100G QSFP28 Spine-Leaf Design: Avoid Port Mistakes

100G spine-leaf data center fabric with QSFP28 links

A 100G spine-leaf fabric is one of the most dependable ways to connect 25G servers, 100G uplinks, storage clusters, and east-west-heavy workloads in a modern data center. The appeal of QSFP28 is its flexibility: a single port can carry a native 100G link or break out into four 25G server connections, so one switch can serve both the access edge and the fabric core.

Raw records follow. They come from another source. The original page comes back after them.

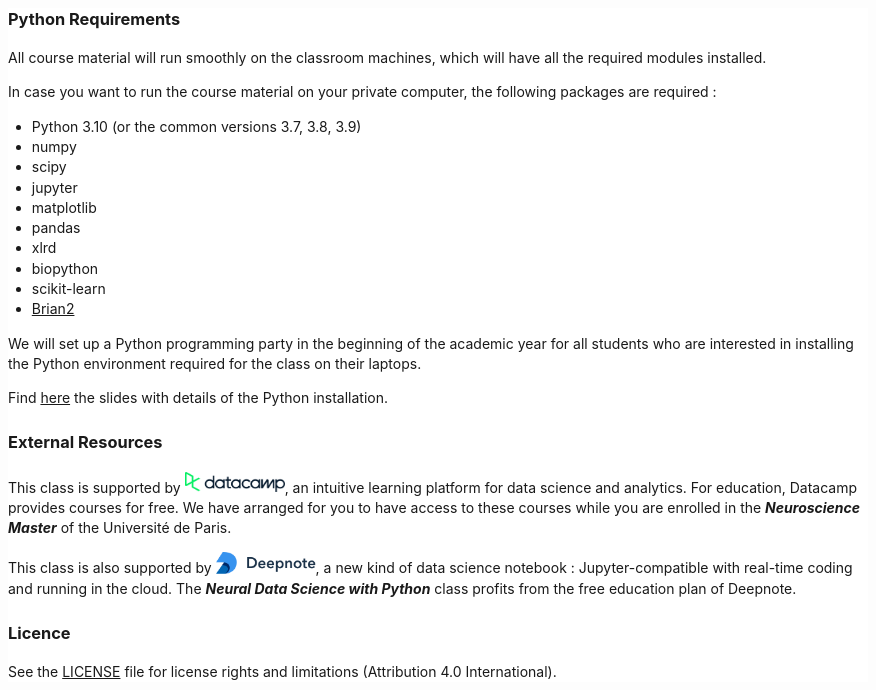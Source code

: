 ### Python Requirements

All course material will run smoothly on the classroom machines, which will have all the required modules installed. 

In case you want to run the course material on your private computer, the following packages are required : 
* Python 3.10 (or the common versions 3.7, 3.8, 3.9)
* numpy
* scipy
* jupyter
* matplotlib 
* pandas
* xlrd 
* biopython
* scikit-learn
* [Brian2](http://briansimulator.org/)

We will set up a Python programming party in the beginning of the academic year for all students who are interested in installing the Python environment required for the class on their laptops. 

Find [here](lectures/PythonInstallation.pdf) the slides with details of the Python installation. 

### External Resources

This class is supported by [<img src="miscFiles/datacamp.png" width="100px" />](https://www.datacamp.com/), an intuitive learning platform for data science and analytics. For education, Datacamp provides courses for free. We have arranged for you to have access to these courses while you are enrolled in the ***Neuroscience Master*** of the Université de Paris.

This class is also supported by [<img src="miscFiles/deepnote.png" width="100px" />](https://deepnote.com/), a new kind of data science notebook : Jupyter-compatible with real-time coding and running in the cloud. The ***Neural Data Science with Python*** class profits from the free education plan of Deepnote. 

### Licence 

See the [LICENSE](LICENSE) file for license rights and limitations (Attribution 4.0 International).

Fast switches are the easy part. A 100G design lives or dies on the decisions made before the purchase order: how each port is allocated, what the oversubscription ratio looks like under normal and failure conditions, which optics match the real cable runs, how much heat those optics add, and whether the fabric can grow toward 400G without a forklift upgrade.

This guide is a vendor-neutral planning reference for network and infrastructure teams. The figures below follow current IEEE 802.3 Ethernet specifications and the relevant optical multi-source agreements, but every switch and transceiver has its own datasheet, so confirm the exact numbers for the hardware you buy.

How to read the examples in this guide. Unless stated otherwise, they assume single-homed servers with one 25G NIC each, 48 host ports per leaf, 100G leaf-to-spine uplinks, a full mesh in which every leaf connects to every spine, and forward error correction enabled where the optics require it. Dual-homing, faster NICs, or different port counts will change every number that follows.

What Is a 100G Spine-Leaf Network?

Spine-leaf is a two-tier data center architecture built from leaf switches and spine switches. Leaf switches sit at the top of each rack and provide server-facing ports plus uplinks to the spine. Spine switches form the high-speed backbone. Every leaf connects to every spine, so traffic between racks moves leaf to spine to leaf along an equal-length path.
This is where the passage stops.